The lipidomics and metabolomics data clustered into three main groups (vertical view, color coded, Figure 2A). A cluster consisting of 89 nodes (75 lipids and 14 metabolites, left, green) associated positively with adiposity and inversely with most of the other variables. SM and PC species made up most of this cluster (40 and 37%, respectively), while TAGs were not represented. Four ceramide species were included in this cluster, all containing long chain fatty acids (FAs, ≥24 carbons). A small cluster consisting of 28 nodes (24 lipids and 4 metabolites, middle, orange, Figure 2A) correlated positively with adipose tissue IR and basal EGP and inversely with most of the other clinical variables. PC and LPC species made up most of the cluster (orange, 46 and 36%, respectively), while TAGs and SM were not represented. A single ceramide, Cer(d18:2_24:0) was included in this cluster.
Lastly, a cluster of 90 nodes (80 lipids and 10 metabolites, right, blue, Figure 2A) correlated inversely with adiposity and positively with IR phenotypes, C-peptide AUC, liver and visceral fat. 77% of the cluster was made up of TAGs. Most of the TAGs contained saturated and monounsaturated FA with less than 20 carbons (Figure 2B). DAGs made up 4% of this cluster and were not represented in any of the other clusters.

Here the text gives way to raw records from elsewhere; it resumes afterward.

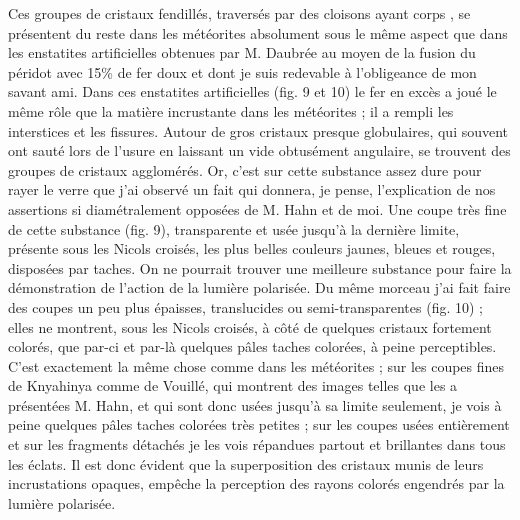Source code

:\documentclass[a4paper, 12pt, oneside, french]{book}
\begin{document}
Ces groupes de cristaux fendillés, traversés par des \og cloisons ayant corps \fg, se présentent du reste dans les météorites absolument sous le même aspect que dans les enstatites artificielles obtenues par M. Daubrée au moyen de la fusion du péridot avec 15\% de fer doux et dont je suis redevable à l'obligeance de mon savant ami. Dans ces enstatites artificielles (fig. 9 et 10) le fer en excès a joué le même rôle que la matière incrustante dans les météorites ; il a rempli les interstices et les fissures. Autour de gros cristaux presque globulaires, qui souvent ont sauté lors de l'usure en laissant un vide obtusément angulaire, se trouvent des groupes de cristaux agglomérés. Or, c'est sur cette substance assez dure pour rayer le verre que j'ai observé un fait qui donnera, je pense, l'explication de nos assertions si diamétralement opposées de M. Hahn et de moi. Une coupe très fine de cette substance (fig. 9), transparente et usée jusqu'à la dernière limite, présente sous les Nicols croisés, les plus belles couleurs jaunes, bleues et rouges, disposées par taches. On ne pourrait trouver une meilleure substance pour faire la démonstration de l'action de la lumière polarisée. Du même morceau j'ai fait faire des coupes un peu plus épaisses, translucides ou semi-transparentes (fig. 10) ; elles ne montrent, sous les Nicols croisés, à côté de quelques cristaux fortement colorés, que par-ci et par-là quelques pâles taches colorées, à peine perceptibles. C'est exactement la même chose comme dans les météorites ; sur les coupes fines de Knyahinya comme de Vouillé, qui montrent des images telles que les a présentées M. Hahn, et qui sont donc usées jusqu'à sa limite seulement, je vois à peine quelques pâles taches colorées très petites ; sur les coupes usées entièrement et sur les fragments détachés je les vois répandues partout et brillantes dans tous les éclats. Il est donc évident que la superposition des cristaux munis de leurs incrustations opaques, empêche la perception des rayons colorés engendrés par la lumière polarisée.
\end{document}
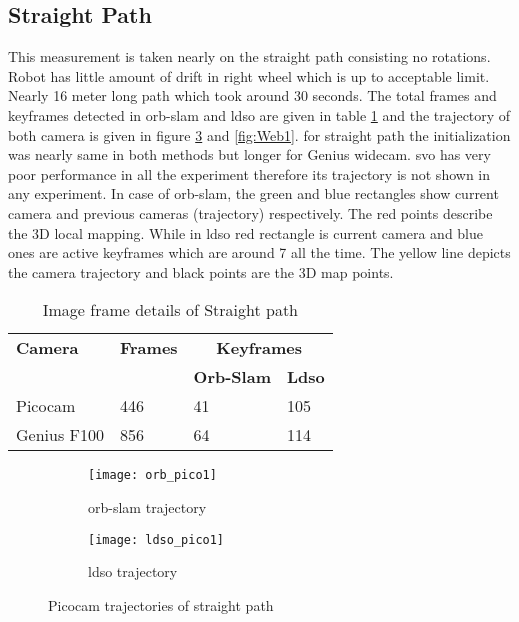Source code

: \subsection{Straight Path}
This measurement is taken nearly on the straight path consisting no rotations. Robot has little amount of drift in right wheel which is up to acceptable limit. Nearly 16 meter long path which took around 30 seconds. The total frames and keyframes detected in \acrshort{orb}-\acrshort{slam} and \acrshort{ldso} are given in table \ref{table:straight} and the trajectory of both camera is given in figure \ref{fig:Pico1} and \ref{fig:Web1}. for straight path the initialization was nearly same in both methods but longer for Genius widecam. \acrshort{svo} has very poor performance in all the experiment therefore its trajectory is not shown in any experiment. In case of \acrshort{orb}-\acrshort{slam}, the green and blue rectangles show current camera and previous cameras (trajectory) respectively. The red points describe the 3D local mapping. While in \acrshort{ldso} red rectangle is current camera and blue ones are active keyframes which are around 7 all the time. The yellow line depicts the camera trajectory and black points are the 3D map points.\\
\begin{table}[H]
	\centering
	\renewcommand{\arraystretch}{1.5}
	\begin{tabular}{ l| l| l |l }
		\textbf{Camera} & \textbf{Frames} & \multicolumn{2}{c}{\textbf{Keyframes}}  \\    
		&      & \textbf{Orb-Slam}  & \textbf{Ldso}  \\
		\hline
		Picocam & 446 &  41  & 105 \\ 
		\hline
		Genius F100 & 856 &  64  & 114 \\ 
	\end{tabular}
	\caption{Image frame details of Straight path}
	\label{table:straight}
\end{table}
\begin{figure}[H]
	\begin{subfigure}{.5\textwidth}
		\centering
		\texttt{[image: orb\_pico1]}
		\caption{\acrshort{orb}-\acrshort{slam} trajectory}
		\label{fig:orb_pico1}
	\end{subfigure}%
	\begin{subfigure}{.5\textwidth}
		\centering
		\texttt{[image: ldso\_pico1]}
		\caption{\acrshort{ldso} trajectory}
		\label{fig:ldso_pico1}
	\end{subfigure}
	\caption{Picocam trajectories of straight path}
	\label{fig:Pico1}
\end{figure}
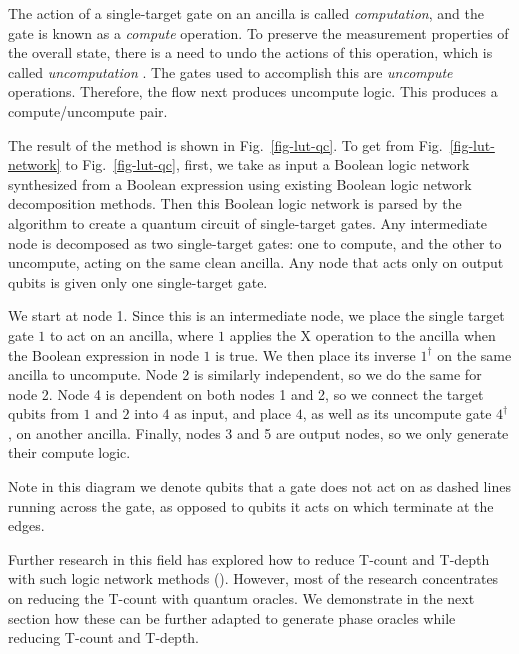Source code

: The action of a single-target gate on an ancilla is called {\it computation}, and the gate is
known as a {\it compute} operation. To preserve the measurement properties of the overall state,
there is a need to undo the actions of this operation, which is called {\it uncomputation}
\cite{bib-barenco-elementary}. The gates used to accomplish this are {\it uncompute} operations.
Therefore, the flow next produces uncompute logic. This produces a compute/uncompute pair.

The result of the method is shown in Fig.~\ref{fig-lut-qc}. To get from
Fig.~\ref{fig-lut-network} to Fig.~\ref{fig-lut-qc}, first, we take as input a Boolean
logic network synthesized from a Boolean expression using existing Boolean logic network
decomposition methods. Then this Boolean logic network is parsed by the algorithm to
create a quantum circuit of single-target gates. Any intermediate node is decomposed as two
single-target gates: one to compute, and the other to uncompute, acting on the same clean
ancilla. Any node that acts only on output qubits is given only one single-target gate.


\begin{example}
  \label{ex-lut}
  We start at node 1. Since this is an intermediate node, we place the single target gate
  $1$ to act on an ancilla, where $1$ applies the X operation to the ancilla when the Boolean expression
  in node $1$ is true. We then place its inverse $1^{\dagger}$ on the same ancilla to
  uncompute. Node 2 is similarly independent, so we do the same for node 2. Node 4 is
  dependent on both nodes 1 and 2, so we connect the target qubits from $1$ and $2$
  into $4$ as input, and place $4$, as well as its uncompute gate $4^{\dagger}$, on
  another ancilla. Finally, nodes 3 and 5 are output nodes, so we only generate their
  compute logic.

  Note in this diagram we denote qubits that a gate does not act on as dashed lines running
  across the gate, as opposed to qubits it acts on which terminate at the edges.
\end{example}

Further research in this field has explored how to reduce T-count and T-depth with such logic network
methods (\cite{bib-meuli-ros,bib-accel-lut}). However, most of the research concentrates
on reducing the T-count with quantum oracles. We demonstrate in the next section how these can be
further adapted to generate phase oracles while reducing T-count and T-depth.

3.4. Metabolomics Correlates of Clinical Phenotypes of Obesity
Twenty-five of 143 metabolites correlated significantly with one or more of the phenotypes (Figure 3). Most of the metabolites correlated with more than one IR phenotype (muscle, liver and adipose tissue).
Positive correlations were observed between muscle IR and cholesteryl sulfate, cytidine and 2-ketohexanoic acid, and GABA, guanidinoacetic acid, 3-deaazadenosine, citrate, anandamide (AEA), and arachidonic acid were inversely associated with muscle IR (Figure 3A). Liver IR correlated positively with phosphocholine and inversely with arachidonic acid, tryptophan, cAMP and 3-deaazadenosine (Figure 3B). Malonate and 3-hydroxybutyrate were inversely associated with basal EGP (Figure 3C). HOMA-IR correlated positively with aconitate and inversely with guanidinoacetic acid, 3-deaazadenosine, spermine and cysteine (Figure 3D). Adipose tissue IR correlated positively with 2-ketohexanoic acid, hydroxy-isocaproic acid (HICA), phenylpyruvate and cholesteryl sulfate and inversely with 3-hydroxybutyrate, guanidinoacetic acid and malonate (Figure 3E). Total body fat mass correlated positively with guanidinoacetic acid and inversely with 2-ketohexanoic acid, HICA, phenyllactic acid, cholesteryl sulfate and phenylpyruvate (Figure 3F). Visceral fat correlated positively with cholesteryl sulfate, while subcutaneous fat correlated positively with guanidinoacetic acid (Figure 3G,H). Liver fat correlated positively with homogentisate (Figure 3I). Fasting glucose correlated positively with glyceraldehyde (Figure 3J), and the OGTT derived variables 2-h glucose correlated inversely with succinate (Figure 3K), while the AUC of insulin correlated inversely with 2-hydroxy-2-methylbutyric acid and guanidinoacetic acid (Figure 3L). None of the metabolites correlated significantly with BMI, waist, HbA1c, or with the OGTT variables 1-h glucose, AUC glucose and AUC C-peptide.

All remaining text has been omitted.